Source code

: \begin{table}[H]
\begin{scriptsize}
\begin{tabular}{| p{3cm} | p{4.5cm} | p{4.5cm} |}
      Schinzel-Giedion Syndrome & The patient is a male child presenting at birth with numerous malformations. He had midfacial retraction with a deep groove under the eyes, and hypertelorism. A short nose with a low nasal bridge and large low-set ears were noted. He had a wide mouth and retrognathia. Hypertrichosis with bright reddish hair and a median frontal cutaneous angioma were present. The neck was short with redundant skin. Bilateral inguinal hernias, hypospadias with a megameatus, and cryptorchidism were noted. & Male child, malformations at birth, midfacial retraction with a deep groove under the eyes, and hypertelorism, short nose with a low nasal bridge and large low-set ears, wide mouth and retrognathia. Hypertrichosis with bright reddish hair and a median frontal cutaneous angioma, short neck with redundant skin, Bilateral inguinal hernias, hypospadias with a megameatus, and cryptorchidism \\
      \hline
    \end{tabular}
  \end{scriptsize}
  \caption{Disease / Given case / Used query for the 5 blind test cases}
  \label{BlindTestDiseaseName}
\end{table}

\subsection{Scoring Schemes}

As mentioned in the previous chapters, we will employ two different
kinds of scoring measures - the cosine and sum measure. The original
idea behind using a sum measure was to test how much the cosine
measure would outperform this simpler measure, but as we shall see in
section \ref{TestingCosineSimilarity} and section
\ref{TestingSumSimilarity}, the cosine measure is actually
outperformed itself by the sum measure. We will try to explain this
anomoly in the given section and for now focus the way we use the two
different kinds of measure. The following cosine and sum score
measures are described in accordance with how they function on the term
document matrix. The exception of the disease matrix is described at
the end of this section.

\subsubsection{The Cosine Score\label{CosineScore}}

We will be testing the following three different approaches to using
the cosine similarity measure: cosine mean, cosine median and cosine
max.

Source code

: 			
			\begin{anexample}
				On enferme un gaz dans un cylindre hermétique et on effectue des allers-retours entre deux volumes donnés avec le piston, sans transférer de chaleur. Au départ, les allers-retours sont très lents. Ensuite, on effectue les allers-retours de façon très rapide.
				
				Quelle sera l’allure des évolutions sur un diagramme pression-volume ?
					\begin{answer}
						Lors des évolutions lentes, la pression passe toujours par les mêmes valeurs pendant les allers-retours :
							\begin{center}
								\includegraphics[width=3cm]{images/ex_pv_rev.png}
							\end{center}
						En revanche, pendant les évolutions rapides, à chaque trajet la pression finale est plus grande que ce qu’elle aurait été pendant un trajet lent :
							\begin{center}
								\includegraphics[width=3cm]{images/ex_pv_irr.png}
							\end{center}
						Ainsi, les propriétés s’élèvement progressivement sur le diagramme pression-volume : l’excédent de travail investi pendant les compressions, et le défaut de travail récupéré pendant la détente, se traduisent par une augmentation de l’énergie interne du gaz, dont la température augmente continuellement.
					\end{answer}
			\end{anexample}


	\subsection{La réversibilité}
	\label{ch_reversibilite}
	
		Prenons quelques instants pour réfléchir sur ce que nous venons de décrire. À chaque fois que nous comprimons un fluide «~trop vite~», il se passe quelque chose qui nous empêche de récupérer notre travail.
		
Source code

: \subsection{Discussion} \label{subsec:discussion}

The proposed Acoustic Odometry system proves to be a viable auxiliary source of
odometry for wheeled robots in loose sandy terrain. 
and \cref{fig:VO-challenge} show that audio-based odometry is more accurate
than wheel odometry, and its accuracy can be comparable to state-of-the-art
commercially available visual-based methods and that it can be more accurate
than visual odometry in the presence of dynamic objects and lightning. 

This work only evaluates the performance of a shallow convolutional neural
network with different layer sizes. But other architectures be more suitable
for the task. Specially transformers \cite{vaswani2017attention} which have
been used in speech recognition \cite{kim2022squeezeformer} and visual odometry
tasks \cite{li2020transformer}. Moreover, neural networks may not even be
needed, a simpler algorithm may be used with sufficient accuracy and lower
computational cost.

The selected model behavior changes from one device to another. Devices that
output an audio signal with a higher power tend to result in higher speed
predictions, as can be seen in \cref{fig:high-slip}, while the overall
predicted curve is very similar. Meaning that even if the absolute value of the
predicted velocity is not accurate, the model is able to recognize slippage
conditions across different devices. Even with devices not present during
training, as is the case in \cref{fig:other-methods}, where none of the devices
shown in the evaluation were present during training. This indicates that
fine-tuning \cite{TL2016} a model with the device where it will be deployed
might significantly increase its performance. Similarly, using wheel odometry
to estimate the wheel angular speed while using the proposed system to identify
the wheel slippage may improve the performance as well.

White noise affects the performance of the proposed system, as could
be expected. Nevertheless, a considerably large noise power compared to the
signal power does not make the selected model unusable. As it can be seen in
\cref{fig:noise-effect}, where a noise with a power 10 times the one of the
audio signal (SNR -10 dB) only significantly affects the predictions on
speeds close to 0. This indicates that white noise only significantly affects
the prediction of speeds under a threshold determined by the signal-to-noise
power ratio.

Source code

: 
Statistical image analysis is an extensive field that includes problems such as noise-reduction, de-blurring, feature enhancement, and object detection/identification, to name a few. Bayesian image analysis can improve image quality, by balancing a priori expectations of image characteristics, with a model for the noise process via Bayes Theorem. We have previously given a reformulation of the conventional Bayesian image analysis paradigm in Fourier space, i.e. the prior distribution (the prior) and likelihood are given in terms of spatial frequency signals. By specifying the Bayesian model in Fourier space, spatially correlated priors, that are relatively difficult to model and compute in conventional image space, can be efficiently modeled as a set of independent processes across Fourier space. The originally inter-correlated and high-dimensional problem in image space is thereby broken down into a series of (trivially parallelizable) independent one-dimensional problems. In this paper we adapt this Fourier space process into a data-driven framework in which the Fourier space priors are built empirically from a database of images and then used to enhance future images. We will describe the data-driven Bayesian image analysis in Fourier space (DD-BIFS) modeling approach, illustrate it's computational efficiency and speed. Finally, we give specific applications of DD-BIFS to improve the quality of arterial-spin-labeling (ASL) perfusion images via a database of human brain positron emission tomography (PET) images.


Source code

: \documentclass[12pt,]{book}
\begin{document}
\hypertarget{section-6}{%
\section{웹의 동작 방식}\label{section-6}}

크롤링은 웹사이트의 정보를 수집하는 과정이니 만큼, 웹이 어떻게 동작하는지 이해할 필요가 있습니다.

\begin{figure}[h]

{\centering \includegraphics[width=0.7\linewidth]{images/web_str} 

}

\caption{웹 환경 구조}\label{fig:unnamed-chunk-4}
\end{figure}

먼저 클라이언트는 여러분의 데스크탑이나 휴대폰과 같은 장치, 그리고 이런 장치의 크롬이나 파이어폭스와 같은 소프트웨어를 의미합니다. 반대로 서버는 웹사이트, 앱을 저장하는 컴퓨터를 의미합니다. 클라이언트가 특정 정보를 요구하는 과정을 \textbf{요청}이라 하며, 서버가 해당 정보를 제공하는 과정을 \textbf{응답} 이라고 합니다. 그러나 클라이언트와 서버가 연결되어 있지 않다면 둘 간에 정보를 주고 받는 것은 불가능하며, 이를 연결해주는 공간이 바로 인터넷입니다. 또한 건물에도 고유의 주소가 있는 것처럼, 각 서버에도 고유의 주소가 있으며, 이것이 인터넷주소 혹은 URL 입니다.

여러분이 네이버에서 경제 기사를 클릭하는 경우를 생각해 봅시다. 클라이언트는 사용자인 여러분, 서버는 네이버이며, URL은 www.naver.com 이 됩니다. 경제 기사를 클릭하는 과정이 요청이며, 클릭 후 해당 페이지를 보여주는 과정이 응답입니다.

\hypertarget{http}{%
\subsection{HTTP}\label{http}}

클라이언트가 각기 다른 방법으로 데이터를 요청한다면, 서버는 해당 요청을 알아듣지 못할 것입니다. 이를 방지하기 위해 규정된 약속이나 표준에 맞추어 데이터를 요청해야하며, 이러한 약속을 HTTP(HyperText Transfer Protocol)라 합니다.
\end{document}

--- --- ---

(Exercise): Copy every line of the records above exactly.

(Answer):
Source code

: \begin{table}[H]
\begin{scriptsize}
\begin{tabular}{| p{3cm} | p{4.5cm} | p{4.5cm} |}
      Schinzel-Giedion Syndrome & The patient is a male child presenting at birth with numerous malformations. He had midfacial retraction with a deep groove under the eyes, and hypertelorism. A short nose with a low nasal bridge and large low-set ears were noted. He had a wide mouth and retrognathia. Hypertrichosis with bright reddish hair and a median frontal cutaneous angioma were present. The neck was short with redundant skin. Bilateral inguinal hernias, hypospadias with a megameatus, and cryptorchidism were noted. & Male child, malformations at birth, midfacial retraction with a deep groove under the eyes, and hypertelorism, short nose with a low nasal bridge and large low-set ears, wide mouth and retrognathia. Hypertrichosis with bright reddish hair and a median frontal cutaneous angioma, short neck with redundant skin, Bilateral inguinal hernias, hypospadias with a megameatus, and cryptorchidism \\
      \hline
    \end{tabular}
  \end{scriptsize}
  \caption{Disease / Given case / Used query for the 5 blind test cases}
  \label{BlindTestDiseaseName}
\end{table}

\subsection{Scoring Schemes}

As mentioned in the previous chapters, we will employ two different
kinds of scoring measures - the cosine and sum measure. The original
idea behind using a sum measure was to test how much the cosine
measure would outperform this simpler measure, but as we shall see in
section \ref{TestingCosineSimilarity} and section
\ref{TestingSumSimilarity}, the cosine measure is actually
outperformed itself by the sum measure. We will try to explain this
anomoly in the given section and for now focus the way we use the two
different kinds of measure. The following cosine and sum score
measures are described in accordance with how they function on the term
document matrix. The exception of the disease matrix is described at
the end of this section.

\subsubsection{The Cosine Score\label{CosineScore}}

We will be testing the following three different approaches to using
the cosine similarity measure: cosine mean, cosine median and cosine
max.

Source code

: 			
			\begin{anexample}
				On enferme un gaz dans un cylindre hermétique et on effectue des allers-retours entre deux volumes donnés avec le piston, sans transférer de chaleur. Au départ, les allers-retours sont très lents. Ensuite, on effectue les allers-retours de façon très rapide.
				
				Quelle sera l’allure des évolutions sur un diagramme pression-volume ?
					\begin{answer}
						Lors des évolutions lentes, la pression passe toujours par les mêmes valeurs pendant les allers-retours :
							\begin{center}
								\includegraphics[width=3cm]{images/ex_pv_rev.png}
							\end{center}
						En revanche, pendant les évolutions rapides, à chaque trajet la pression finale est plus grande que ce qu’elle aurait été pendant un trajet lent :
							\begin{center}
								\includegraphics[width=3cm]{images/ex_pv_irr.png}
							\end{center}
						Ainsi, les propriétés s’élèvement progressivement sur le diagramme pression-volume : l’excédent de travail investi pendant les compressions, et le défaut de travail récupéré pendant la détente, se traduisent par une augmentation de l’énergie interne du gaz, dont la température augmente continuellement.
					\end{answer}
			\end{anexample}


	\subsection{La réversibilité}
	\label{ch_reversibilite}
	
		Prenons quelques instants pour réfléchir sur ce que nous venons de décrire. À chaque fois que nous comprimons un fluide «~trop vite~», il se passe quelque chose qui nous empêche de récupérer notre travail.
		
Source code

: \subsection{Discussion} \label{subsec:discussion}

The proposed Acoustic Odometry system proves to be a viable auxiliary source of
odometry for wheeled robots in loose sandy terrain. 
and \cref{fig:VO-challenge} show that audio-based odometry is more accurate
than wheel odometry, and its accuracy can be comparable to state-of-the-art
commercially available visual-based methods and that it can be more accurate
than visual odometry in the presence of dynamic objects and lightning. 

This work only evaluates the performance of a shallow convolutional neural
network with different layer sizes. But other architectures be more suitable
for the task. Specially transformers \cite{vaswani2017attention} which have
been used in speech recognition \cite{kim2022squeezeformer} and visual odometry
tasks \cite{li2020transformer}. Moreover, neural networks may not even be
needed, a simpler algorithm may be used with sufficient accuracy and lower
computational cost.

The selected model behavior changes from one device to another. Devices that
output an audio signal with a higher power tend to result in higher speed
predictions, as can be seen in \cref{fig:high-slip}, while the overall
predicted curve is very similar. Meaning that even if the absolute value of the
predicted velocity is not accurate, the model is able to recognize slippage
conditions across different devices. Even with devices not present during
training, as is the case in \cref{fig:other-methods}, where none of the devices
shown in the evaluation were present during training. This indicates that
fine-tuning \cite{TL2016} a model with the device where it will be deployed
might significantly increase its performance. Similarly, using wheel odometry
to estimate the wheel angular speed while using the proposed system to identify
the wheel slippage may improve the performance as well.

White noise affects the performance of the proposed system, as could
be expected. Nevertheless, a considerably large noise power compared to the
signal power does not make the selected model unusable. As it can be seen in
\cref{fig:noise-effect}, where a noise with a power 10 times the one of the
audio signal (SNR -10 dB) only significantly affects the predictions on
speeds close to 0. This indicates that white noise only significantly affects
the prediction of speeds under a threshold determined by the signal-to-noise
power ratio.

Source code

: 
Statistical image analysis is an extensive field that includes problems such as noise-reduction, de-blurring, feature enhancement, and object detection/identification, to name a few. Bayesian image analysis can improve image quality, by balancing a priori expectations of image characteristics, with a model for the noise process via Bayes Theorem. We have previously given a reformulation of the conventional Bayesian image analysis paradigm in Fourier space, i.e. the prior distribution (the prior) and likelihood are given in terms of spatial frequency signals. By specifying the Bayesian model in Fourier space, spatially correlated priors, that are relatively difficult to model and compute in conventional image space, can be efficiently modeled as a set of independent processes across Fourier space. The originally inter-correlated and high-dimensional problem in image space is thereby broken down into a series of (trivially parallelizable) independent one-dimensional problems. In this paper we adapt this Fourier space process into a data-driven framework in which the Fourier space priors are built empirically from a database of images and then used to enhance future images. We will describe the data-driven Bayesian image analysis in Fourier space (DD-BIFS) modeling approach, illustrate it's computational efficiency and speed. Finally, we give specific applications of DD-BIFS to improve the quality of arterial-spin-labeling (ASL) perfusion images via a database of human brain positron emission tomography (PET) images.


Source code

: \documentclass[12pt,]{book}
\begin{document}
\hypertarget{section-6}{%
\section{웹의 동작 방식}\label{section-6}}

크롤링은 웹사이트의 정보를 수집하는 과정이니 만큼, 웹이 어떻게 동작하는지 이해할 필요가 있습니다.

\begin{figure}[h]

{\centering \includegraphics[width=0.7\linewidth]{images/web_str} 

}

\caption{웹 환경 구조}\label{fig:unnamed-chunk-4}
\end{figure}

먼저 클라이언트는 여러분의 데스크탑이나 휴대폰과 같은 장치, 그리고 이런 장치의 크롬이나 파이어폭스와 같은 소프트웨어를 의미합니다. 반대로 서버는 웹사이트, 앱을 저장하는 컴퓨터를 의미합니다. 클라이언트가 특정 정보를 요구하는 과정을 \textbf{요청}이라 하며, 서버가 해당 정보를 제공하는 과정을 \textbf{응답} 이라고 합니다. 그러나 클라이언트와 서버가 연결되어 있지 않다면 둘 간에 정보를 주고 받는 것은 불가능하며, 이를 연결해주는 공간이 바로 인터넷입니다. 또한 건물에도 고유의 주소가 있는 것처럼, 각 서버에도 고유의 주소가 있으며, 이것이 인터넷주소 혹은 URL 입니다.

여러분이 네이버에서 경제 기사를 클릭하는 경우를 생각해 봅시다. 클라이언트는 사용자인 여러분, 서버는 네이버이며, URL은 www.naver.com 이 됩니다. 경제 기사를 클릭하는 과정이 요청이며, 클릭 후 해당 페이지를 보여주는 과정이 응답입니다.

\hypertarget{http}{%
\subsection{HTTP}\label{http}}

클라이언트가 각기 다른 방법으로 데이터를 요청한다면, 서버는 해당 요청을 알아듣지 못할 것입니다. 이를 방지하기 위해 규정된 약속이나 표준에 맞추어 데이터를 요청해야하며, 이러한 약속을 HTTP(HyperText Transfer Protocol)라 합니다.
\end{document}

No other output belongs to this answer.